This project was completed as part of the MComp Web Design and Development course at Edge Hill University.
The Keyword Extractor API is used to extract keywords from some text. The API was developed using Python's Flask framework and uses part-of-speech (POS) tagging to tag each word in a query and returns the words whose POS tags match the rules provided prior (nouns [singular, plural and mass], proper nouns [singular], verbs and adjectives).
The problem encountered which inspired this project was encountered while developing the chatbot for my dissertation project. The chatbot was comparing every word in the user's query with every word in each question, including conjunctions which do not add meaning to a query, and appear in almost every question in the dataset.

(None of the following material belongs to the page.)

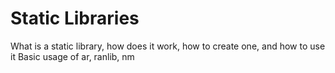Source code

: # Static Libraries
What is a static library, how does it work, how to create one, and how to use it
Basic usage of ar, ranlib, nm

This was impacting upon the performance of the chatbot as it was making many unnecessary comparisons; the accuracy of the chatbot was also impaired, as one extra 'and' in a question could make the difference between the chatbot selecting one question over another.
From the outset, it was decided that the solution would be built using Python, as I have experience of using the Natural Language Toolkit package in Python. As the chatbot is written in PHP, the keyword extractor had to built as an API so that the languages would not be a barrier to implementation. Flask was used because it is simple to develop API's, and this project was only going to be a small part of my dissertation project. The POS tags used as rules were identified using a trial and error approach; 6 random questions were POS tagged to identify which tag they contained. The POS tags of words that added meaning to the question were added to a list to include in the rules. One of the questions contained the word 'xbox', which had a POS tag of '$' – this was included as it was felt that the word 'xbox' added context to the question.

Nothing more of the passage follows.